It happened again. I was talking to my mother and standing wheny legs decided to give out again. I think I’m getting better. Instead of crying like I usually end up doing, I just cursed my frustration. I’ll probably cry later when I’m not in the presence of my mother. 

My legs are freezing. It’s beginning to become more and more annoying.

Let’s see how long this one lasts…. Sigh…

Yesterday

So, let’s talk about yesterday. 

I went to this supposed neurologist. I get there, and he checks my reflexes and has me walk a short distance and then tells me “tests” are normal. Also, tells me that “there is nothing that can only last hours and stop.” 
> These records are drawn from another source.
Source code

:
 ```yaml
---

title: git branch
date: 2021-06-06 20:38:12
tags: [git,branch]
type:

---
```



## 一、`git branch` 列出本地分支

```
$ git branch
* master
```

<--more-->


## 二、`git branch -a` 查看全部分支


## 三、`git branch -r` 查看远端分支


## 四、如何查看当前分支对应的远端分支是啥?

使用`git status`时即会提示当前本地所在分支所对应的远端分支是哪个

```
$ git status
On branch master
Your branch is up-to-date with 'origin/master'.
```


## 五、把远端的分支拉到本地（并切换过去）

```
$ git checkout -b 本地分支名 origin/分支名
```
Haha, no, bub. There is, I’ve read about numerous things. Amongst these “tests” he put a vibration tool on my legs and on my way out, my legs start getting sore. Like electricity was zapping through my veins. It continues to get worse until I was in tears and swallowing screams. My concerned boyfriend then pointed out that my legs were exceptionally pale, but my toes were bright red. Almost as if all my blood rushed to the tips of my toes and stayed there. 
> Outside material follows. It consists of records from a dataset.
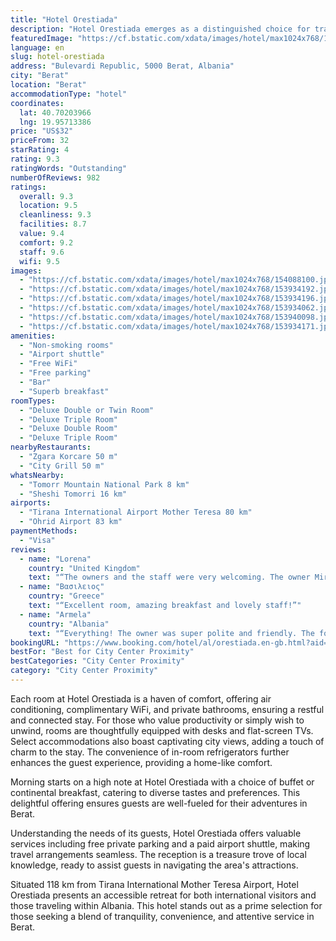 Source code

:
 ```yaml
---
title: "Hotel Orestiada"
description: "Hotel Orestiada emerges as a distinguished choice for travelers seeking comfort and convenience in the heart of Berat."
featuredImage: "https://cf.bstatic.com/xdata/images/hotel/max1024x768/154088100.jpg?k=970bbf3d7f5bd0475e691dc2d5d510d7b4115996c6379210c2173954b5641646&o=&hp=1"
language: en
slug: hotel-orestiada
address: "Bulevardi Republic, 5000 Berat, Albania"
city: "Berat"
location: "Berat"
accommodationType: "hotel"
coordinates:
  lat: 40.70203966
  lng: 19.95713386
price: "US$32"
priceFrom: 32
starRating: 4
rating: 9.3
ratingWords: "Outstanding"
numberOfReviews: 982
ratings:
  overall: 9.3
  location: 9.5
  cleanliness: 9.3
  facilities: 8.7
  value: 9.4
  comfort: 9.2
  staff: 9.6
  wifi: 9.5
images:
  - "https://cf.bstatic.com/xdata/images/hotel/max1024x768/154088100.jpg?k=970bbf3d7f5bd0475e691dc2d5d510d7b4115996c6379210c2173954b5641646&o=&hp=1"
  - "https://cf.bstatic.com/xdata/images/hotel/max1024x768/153934192.jpg?k=90915ba5bfc9c39717e16629b922ffb7785381383f41534300a960fef79ce597&o=&hp=1"
  - "https://cf.bstatic.com/xdata/images/hotel/max1024x768/153934196.jpg?k=c25d6c533ebb0f7e3b58215c1828f3f7a4986d9b7cf271dcc6a52fbdb050fe05&o=&hp=1"
  - "https://cf.bstatic.com/xdata/images/hotel/max1024x768/153934062.jpg?k=0b966b0f3419f632883b9c19ea0374a400b3cf05683809bf2150b82f68c71620&o=&hp=1"
  - "https://cf.bstatic.com/xdata/images/hotel/max1024x768/153940098.jpg?k=6019d72989409d3f46bd1e7654f1ff3618ef3cd5667ce5ba57f317b1989e322a&o=&hp=1"
  - "https://cf.bstatic.com/xdata/images/hotel/max1024x768/153934171.jpg?k=d5e9b9a57a7b82ef073ea5f175fd730c9545e00ab47e32db1f90601bd69cb1b6&o=&hp=1"
amenities:
  - "Non-smoking rooms"
  - "Airport shuttle"
  - "Free WiFi"
  - "Free parking"
  - "Bar"
  - "Superb breakfast"
roomTypes:
  - "Deluxe Double or Twin Room"
  - "Deluxe Triple Room"
  - "Deluxe Double Room"
  - "Deluxe Triple Room"
nearbyRestaurants:
  - "Zgara Korcare 50 m"
  - "City Grill 50 m"
whatsNearby:
  - "Tomorr Mountain National Park 8 km"
  - "Sheshi Tomorri 16 km"
airports:
  - "Tirana International Airport Mother Teresa 80 km"
  - "Ohrid Airport 83 km"
paymentMethods:
  - "Visa"
reviews:
  - name: "Lorena"
    country: "United Kingdom"
    text: "“The owners and the staff were very welcoming. The owner Mira made some delicious breakfast with homemade pancakes, jams and fresh juices. All the products were bio and fresh. Everything is close by as the hotel is right in the city centre. The...”"
  - name: "Βασιλειος"
    country: "Greece"
    text: "“Excellent room, amazing breakfast and lovely staff!”"
  - name: "Armela"
    country: "Albania"
    text: "“Everything! The owner was super polite and friendly. The food was amazing and the room view was priceless.”"
bookingURL: "https://www.booking.com/hotel/al/orestiada.en-gb.html?aid=8035640"
bestFor: "Best for City Center Proximity"
bestCategories: "City Center Proximity"
category: "City Center Proximity"
---
```


Each room at Hotel Orestiada is a haven of comfort, offering air conditioning, complimentary WiFi, and private bathrooms, ensuring a restful and connected stay. For those who value productivity or simply wish to unwind, rooms are thoughtfully equipped with desks and flat-screen TVs. Select accommodations also boast captivating city views, adding a touch of charm to the stay. The convenience of in-room refrigerators further enhances the guest experience, providing a home-like comfort.

Morning starts on a high note at Hotel Orestiada with a choice of buffet or continental breakfast, catering to diverse tastes and preferences. This delightful offering ensures guests are well-fueled for their adventures in Berat.

Understanding the needs of its guests, Hotel Orestiada offers valuable services including free private parking and a paid airport shuttle, making travel arrangements seamless. The reception is a treasure trove of local knowledge, ready to assist guests in navigating the area's attractions.

Situated 118 km from Tirana International Mother Teresa Airport, Hotel Orestiada presents an accessible retreat for both international visitors and those traveling within Albania. This hotel stands out as a prime selection for those seeking a blend of tranquility, convenience, and attentive service in Berat.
Since then, the pain has died down a bit, but it continues to get more painful to walk. Every step I take feels like my bones are breaking crack by crack. 

I looked up this “nuerologist” on Health Grades. He had a rating of 2 stars, and according to many reviews, he refuses to touch men. Which is why I am very glad my boyfriend came back with me. 

He was rude, impatient, and didn’t like questions.

I have my nerve conduction and an MRI on my spine tomorrow morning, but something tells me that I’ll be ending up finding somewhere else again. 
If anyone has any idea what specifically could cause my issue, thoughts would be highly appreciated.
Temporary paralysis, numbness, inability to move or feel my legs mid-thigh down. No senses. No movement. Legs pale and ice cold.

When I am able to move again, a tingling feeling happens in my legs and after about 10 minutes I can move them slowly, but weakly again. Longest episode being 9 hours as of date.

Now with pain when I walk and increasing.

The Calm Before the Storm

I’ve finally started to calm down from the horrible events of today, and of course… My legs start to act up as I’m pumping gas into the family van. I managed to hold myself up long enough to force myself into the van, (thank god I was using a card!) and now I sit here waiting on my sisters as my legs turn cold. 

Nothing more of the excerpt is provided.